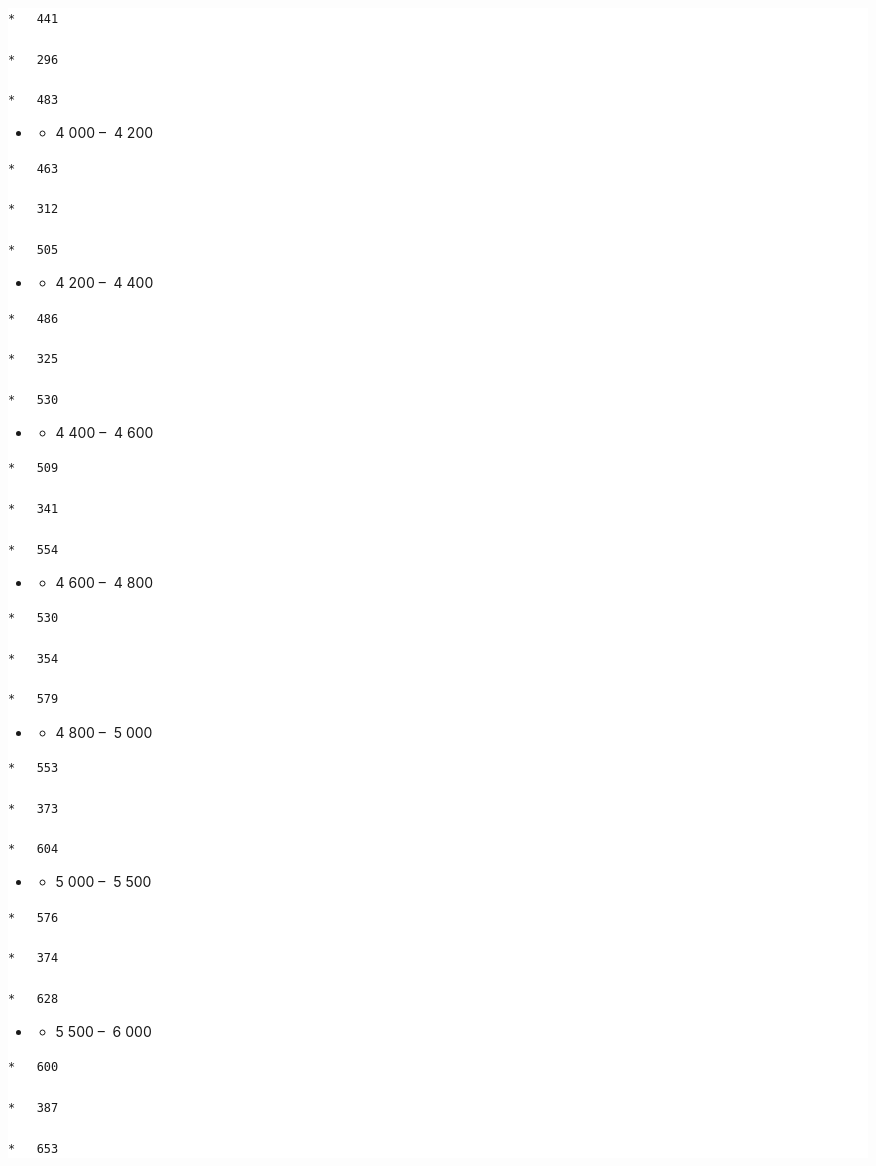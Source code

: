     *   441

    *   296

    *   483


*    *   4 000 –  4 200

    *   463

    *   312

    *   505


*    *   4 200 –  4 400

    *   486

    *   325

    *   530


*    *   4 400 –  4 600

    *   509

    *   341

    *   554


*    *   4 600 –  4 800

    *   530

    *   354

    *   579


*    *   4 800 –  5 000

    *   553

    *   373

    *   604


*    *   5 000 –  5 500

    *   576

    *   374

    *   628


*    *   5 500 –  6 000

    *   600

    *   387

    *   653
--
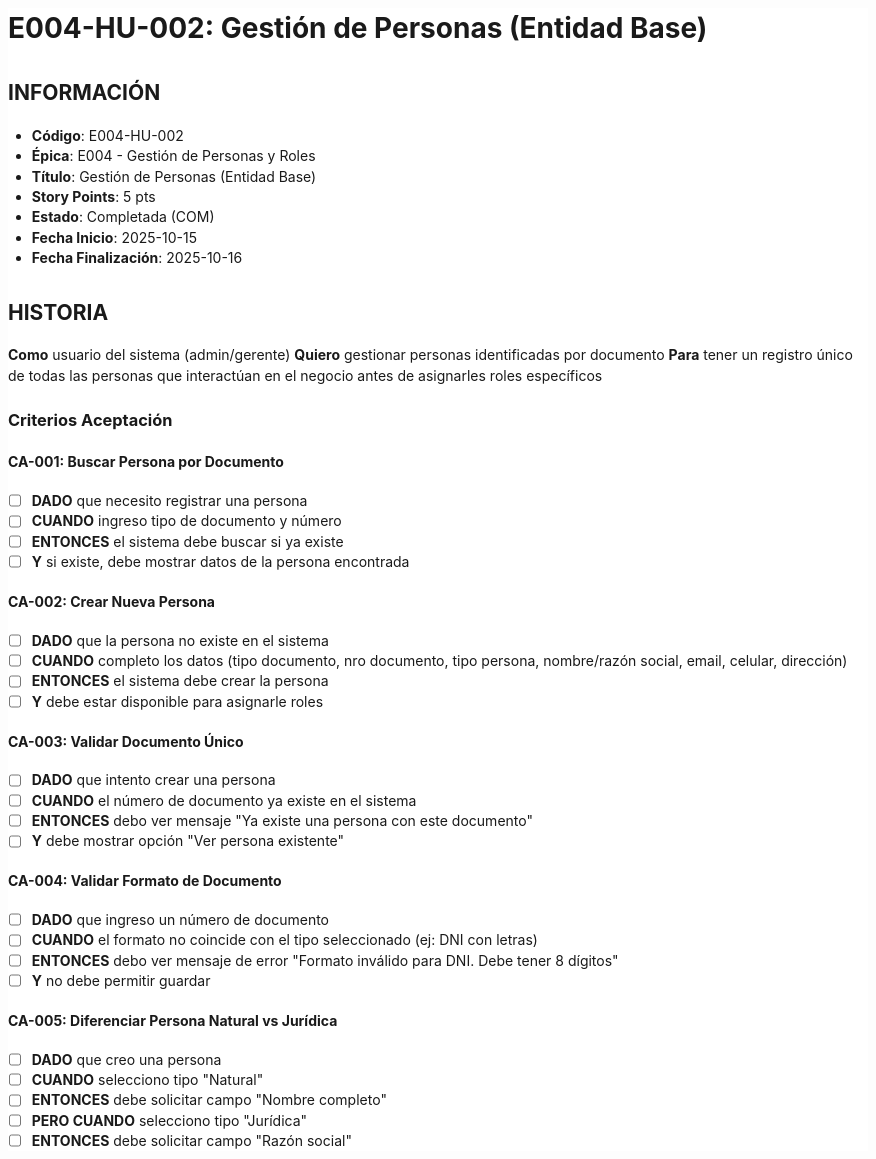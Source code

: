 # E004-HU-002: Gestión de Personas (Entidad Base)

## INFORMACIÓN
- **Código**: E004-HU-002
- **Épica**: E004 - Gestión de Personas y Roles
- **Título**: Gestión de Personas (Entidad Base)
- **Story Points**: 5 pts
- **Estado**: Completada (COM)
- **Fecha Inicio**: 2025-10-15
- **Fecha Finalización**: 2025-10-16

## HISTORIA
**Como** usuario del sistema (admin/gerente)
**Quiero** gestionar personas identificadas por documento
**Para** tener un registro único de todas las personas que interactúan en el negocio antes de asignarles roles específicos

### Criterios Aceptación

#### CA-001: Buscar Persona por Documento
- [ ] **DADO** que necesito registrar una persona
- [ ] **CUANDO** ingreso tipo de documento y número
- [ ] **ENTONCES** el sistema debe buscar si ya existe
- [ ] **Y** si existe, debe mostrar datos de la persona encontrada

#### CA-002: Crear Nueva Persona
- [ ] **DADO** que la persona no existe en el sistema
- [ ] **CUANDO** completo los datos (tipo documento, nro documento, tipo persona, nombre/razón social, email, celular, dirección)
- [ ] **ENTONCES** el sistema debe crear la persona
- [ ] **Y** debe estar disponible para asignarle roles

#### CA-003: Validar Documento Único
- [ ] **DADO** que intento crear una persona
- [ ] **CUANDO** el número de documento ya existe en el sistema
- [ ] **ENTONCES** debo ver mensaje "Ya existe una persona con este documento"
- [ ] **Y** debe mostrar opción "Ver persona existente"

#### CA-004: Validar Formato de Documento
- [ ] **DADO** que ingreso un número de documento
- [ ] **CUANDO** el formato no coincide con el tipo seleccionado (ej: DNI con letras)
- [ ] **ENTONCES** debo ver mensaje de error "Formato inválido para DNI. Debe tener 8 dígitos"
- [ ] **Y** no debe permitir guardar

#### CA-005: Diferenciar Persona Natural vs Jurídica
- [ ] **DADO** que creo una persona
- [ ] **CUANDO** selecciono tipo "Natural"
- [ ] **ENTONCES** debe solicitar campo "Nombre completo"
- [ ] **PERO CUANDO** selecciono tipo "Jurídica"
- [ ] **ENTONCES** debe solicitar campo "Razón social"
--
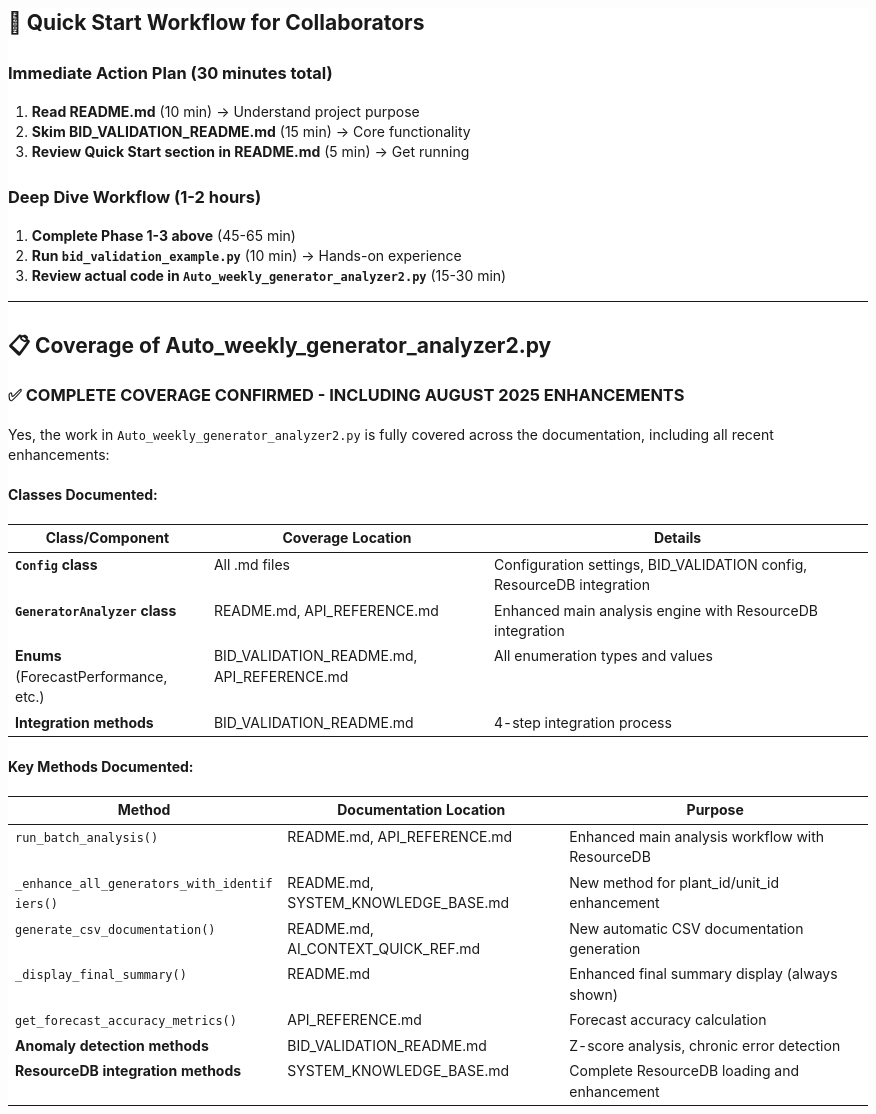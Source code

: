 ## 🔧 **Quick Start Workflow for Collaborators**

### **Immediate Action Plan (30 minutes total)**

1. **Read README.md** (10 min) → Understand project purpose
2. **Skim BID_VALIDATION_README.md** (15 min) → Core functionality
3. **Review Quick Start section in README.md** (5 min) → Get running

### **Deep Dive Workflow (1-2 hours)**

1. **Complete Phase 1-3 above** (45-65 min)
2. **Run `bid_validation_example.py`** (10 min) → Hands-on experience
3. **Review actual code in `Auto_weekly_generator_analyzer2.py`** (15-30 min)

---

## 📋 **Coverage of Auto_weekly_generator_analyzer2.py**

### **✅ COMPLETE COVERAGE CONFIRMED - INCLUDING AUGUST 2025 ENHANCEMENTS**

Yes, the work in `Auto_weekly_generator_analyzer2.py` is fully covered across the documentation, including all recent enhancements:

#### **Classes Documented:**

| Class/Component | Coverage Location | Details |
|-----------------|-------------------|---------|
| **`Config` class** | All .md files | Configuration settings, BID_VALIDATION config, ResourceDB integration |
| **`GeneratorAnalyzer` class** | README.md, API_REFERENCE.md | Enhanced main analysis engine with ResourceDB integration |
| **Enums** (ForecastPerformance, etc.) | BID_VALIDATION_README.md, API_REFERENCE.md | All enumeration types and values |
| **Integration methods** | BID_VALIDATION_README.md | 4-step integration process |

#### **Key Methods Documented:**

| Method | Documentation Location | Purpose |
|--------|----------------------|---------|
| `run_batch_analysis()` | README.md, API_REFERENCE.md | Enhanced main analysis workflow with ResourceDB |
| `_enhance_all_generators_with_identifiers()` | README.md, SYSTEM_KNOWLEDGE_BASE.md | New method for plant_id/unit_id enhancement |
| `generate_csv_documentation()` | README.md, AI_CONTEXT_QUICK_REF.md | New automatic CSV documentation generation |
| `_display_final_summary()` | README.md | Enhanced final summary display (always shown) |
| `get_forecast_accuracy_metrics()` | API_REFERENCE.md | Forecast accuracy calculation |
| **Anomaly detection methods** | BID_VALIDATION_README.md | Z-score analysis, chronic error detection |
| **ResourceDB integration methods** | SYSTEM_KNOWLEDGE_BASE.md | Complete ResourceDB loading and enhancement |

_What to do_.
Retype exactly the span of lines from the one with "E004-HU-002: Gestión de Personas (Entidad Base)" through the one with "- [ ] **Y** debe estar"; include both ends and omit the rest of the material.

_Answer for the task_.
: # E004-HU-002: Gestión de Personas (Entidad Base)

## INFORMACIÓN
- **Código**: E004-HU-002
- **Épica**: E004 - Gestión de Personas y Roles
- **Título**: Gestión de Personas (Entidad Base)
- **Story Points**: 5 pts
- **Estado**: Completada (COM)
- **Fecha Inicio**: 2025-10-15
- **Fecha Finalización**: 2025-10-16

## HISTORIA
**Como** usuario del sistema (admin/gerente)
**Quiero** gestionar personas identificadas por documento
**Para** tener un registro único de todas las personas que interactúan en el negocio antes de asignarles roles específicos

### Criterios Aceptación

#### CA-001: Buscar Persona por Documento
- [ ] **DADO** que necesito registrar una persona
- [ ] **CUANDO** ingreso tipo de documento y número
- [ ] **ENTONCES** el sistema debe buscar si ya existe
- [ ] **Y** si existe, debe mostrar datos de la persona encontrada

#### CA-002: Crear Nueva Persona
- [ ] **DADO** que la persona no existe en el sistema
- [ ] **CUANDO** completo los datos (tipo documento, nro documento, tipo persona, nombre/razón social, email, celular, dirección)
- [ ] **ENTONCES** el sistema debe crear la persona
- [ ] **Y** debe estar disponible para asignarle roles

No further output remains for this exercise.